Monday, February 2, 2009

The Guessing Game

Last night I had EXTREME lower pelvic pain. I literally thought the baby was trying to claw it's way out of my stomach. My first thought was that the baby dropped and his/her head was just in my pelvic cavity. I took the contraction medicine, but it wasn't helping. I sat up all night wondering, should I be in the hospital right now, should I call the Dr??? I hate not knowing what to do. All three pregnancies I've had to do this stupid guessing game. Is this labor or not? Should I disrupt the whole family just b/c I think it is? Needless to say, I was very stressed out. I said a little pray... or more like a request "send me a sign!!!" I took another dose of Nifedipine and waited a few minutes. After this dose, I felt a lot calmer and took this as a sign that things were ok. I was able to get two hours of sleep (of course my dream had to be about going to the hospital...). When the contractions arrived again, I didn't delay a call to the Doctor. She wanted to see me ASAP. Unfortunately so did some other patients. When I arrived she was in emergency surgery. The office nurse sent me to labor and delivery to be poked and monitored. Thank goodness Jared was with me!! If I had to walk into that delivery room alone, I would of lost it. After being monitored it was clear that the Nifedipine wasn't working (my contractions were about 1 to 2 minutes apart) and I had to be given a round of Terbuline. I can't stand Terbuline. It makes your heart race and your whole body have the jitters. After an hour, they had to give me a second round. FUN STUFF
After enduring an exam, a catheter (to get the "cleanest catch" possible), two shots, and some blood drawn the cause of all the contractions is.....UNKNOWN!!! There is nothing medically that is causing me to be having so many contractions. It's very frustrating b/c I would like to have a reason -so I can fix it. If it was an infection, here is some antibiotics. etc. The FFN test was negative (which means I should have two more weeks of being pregnant). I'm not dilating or progressing beyond what I was doing two weeks ago. Which is GREAT news. I'm just having labor contractions. The Dr. gave me another Nifedipine prescription that is 3x stronger than what I was taking. This SHOULD settle things down. Tonight I feel very tired, but contractions seem few and far between. I'm keeping my fingers crossed that this stronger dose will finally be the right amount.

3 comments:

Bkay said...

I think maybe you should try right away for another baby....just to see if you can have a NORMAL experience!! I am kidding, I feel so bad that you have to go through this all over again! I am sure you are so tired, physically and emotionally! You are in my prayers, and I know Heavenly Father will comfort you whenever you need it! Get some rest, and know you are loved.

tracy said...

I am diagnosing you with "uterus chaos", Latin for, "Holy crap, what is going on in there?!"

I am ten seconds away, girlie - you just let me know when and if you need me!

I may pop over tommorow late morning/noonish if that is okay.

Much love... T

Jackie Blum said...

Again, feeling like I could have written your post!

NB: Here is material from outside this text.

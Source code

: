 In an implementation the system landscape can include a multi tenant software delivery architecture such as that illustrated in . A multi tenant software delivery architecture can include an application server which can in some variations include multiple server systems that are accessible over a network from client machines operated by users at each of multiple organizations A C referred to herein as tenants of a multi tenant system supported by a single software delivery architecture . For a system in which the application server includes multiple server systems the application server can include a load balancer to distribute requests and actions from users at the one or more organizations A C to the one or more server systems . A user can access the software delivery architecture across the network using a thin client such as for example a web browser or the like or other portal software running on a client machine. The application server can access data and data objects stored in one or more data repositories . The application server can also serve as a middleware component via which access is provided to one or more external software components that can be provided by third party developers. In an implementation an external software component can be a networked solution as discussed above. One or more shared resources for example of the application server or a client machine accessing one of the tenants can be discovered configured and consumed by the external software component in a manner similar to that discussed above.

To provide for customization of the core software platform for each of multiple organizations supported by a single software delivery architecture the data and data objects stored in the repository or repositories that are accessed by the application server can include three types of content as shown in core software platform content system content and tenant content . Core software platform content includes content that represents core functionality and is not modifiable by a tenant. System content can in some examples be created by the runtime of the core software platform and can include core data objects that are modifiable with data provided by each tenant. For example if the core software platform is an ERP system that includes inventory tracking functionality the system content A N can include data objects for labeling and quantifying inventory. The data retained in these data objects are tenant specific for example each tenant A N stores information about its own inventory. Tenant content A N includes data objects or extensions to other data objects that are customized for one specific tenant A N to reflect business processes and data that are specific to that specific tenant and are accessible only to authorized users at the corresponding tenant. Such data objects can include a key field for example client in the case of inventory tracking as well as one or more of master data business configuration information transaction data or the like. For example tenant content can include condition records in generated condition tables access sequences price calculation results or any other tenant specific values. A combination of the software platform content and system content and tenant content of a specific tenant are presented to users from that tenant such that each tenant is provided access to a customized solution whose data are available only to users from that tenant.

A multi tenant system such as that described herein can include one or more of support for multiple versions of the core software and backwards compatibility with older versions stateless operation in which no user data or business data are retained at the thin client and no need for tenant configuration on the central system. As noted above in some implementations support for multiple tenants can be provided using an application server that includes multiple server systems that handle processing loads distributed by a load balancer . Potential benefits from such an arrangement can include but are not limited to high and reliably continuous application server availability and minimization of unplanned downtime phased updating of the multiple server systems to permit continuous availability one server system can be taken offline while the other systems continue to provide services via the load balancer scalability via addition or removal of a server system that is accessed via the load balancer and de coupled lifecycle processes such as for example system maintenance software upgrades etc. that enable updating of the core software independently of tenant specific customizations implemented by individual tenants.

The whole "What should I do?" feeling is universal. That was a lot of my stress, just not knowing what in the heck to do. Unfortunately, it won't end until the little one is here, and even then, you still wonder what to do... it's just about different things. :o) The prayer to ask God for a sign is one I did several times each day.

The GREAT news is that your ffn test was negative. Mine were always positive. More great news is that whatever you're feeling, it's not affecting your cervix. Both good things pointing in the direction of a longer pregnancy! If you want my diagnosis, I think you simply have an irritable uterus. It's an actual condition that exists (I have it, too). Nothing can be done to fix it, but meds can help calm it a little. It sounds like your uterus just doesn't like the state it's in. But you don't have long to go, sweetie. I hope the meds work for as long as you need them to.